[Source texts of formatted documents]
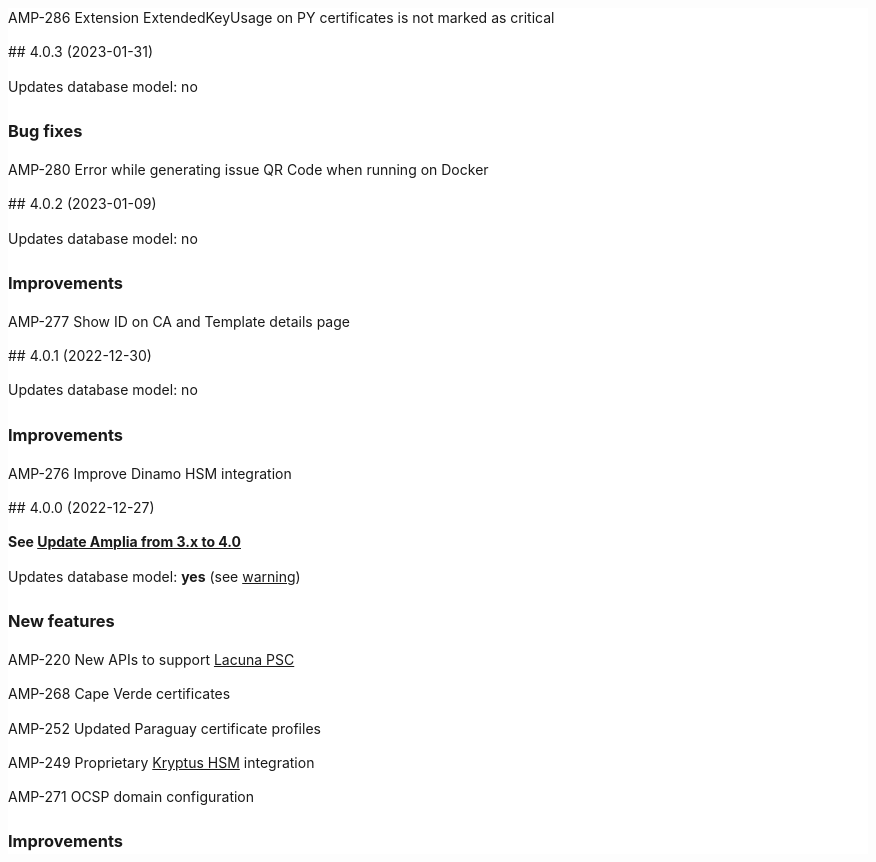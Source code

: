 AMP-286 Extension ExtendedKeyUsage on PY certificates is not marked as critical



<a name="v4-0-3" />
## 4.0.3 (2023-01-31)

Updates database model: no

### Bug fixes

AMP-280 Error while generating issue QR Code when running on Docker



<a name="v4-0-2" />
## 4.0.2 (2023-01-09)

Updates database model: no

### Improvements

AMP-277 Show ID on CA and Template details page



<a name="v4-0-1" />
## 4.0.1 (2022-12-30)

Updates database model: no

### Improvements

AMP-276 Improve Dinamo HSM integration



<a name="v4-0-0" />
## 4.0.0 (2022-12-27)

**See [Update Amplia from 3.x to 4.0](on-premises/update-40.md)**

Updates database model: **yes** (see [warning](on-premises/update-40.md))

### New features

AMP-220 New APIs to support [Lacuna PSC](../psc/index.md)

AMP-268 Cape Verde certificates

AMP-252 Updated Paraguay certificate profiles

AMP-249 Proprietary [Kryptus HSM](on-premises/key-stores/kryptus.md) integration

AMP-271 OCSP domain configuration

### Improvements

#### GOAL OF THE EXERCISE:
Only the lines above starting at the one containing "## 4.0.2 (2023-01-09)" and ending at the one containing "### New features", both included, are to be returned, exactly as they read.

#### RESPONSE TO THE TASK:
## 4.0.2 (2023-01-09)

Updates database model: no

### Improvements

AMP-277 Show ID on CA and Template details page



<a name="v4-0-1" />
## 4.0.1 (2022-12-30)

Updates database model: no

### Improvements

AMP-276 Improve Dinamo HSM integration



<a name="v4-0-0" />
## 4.0.0 (2022-12-27)

**See [Update Amplia from 3.x to 4.0](on-premises/update-40.md)**

Updates database model: **yes** (see [warning](on-premises/update-40.md))

### New features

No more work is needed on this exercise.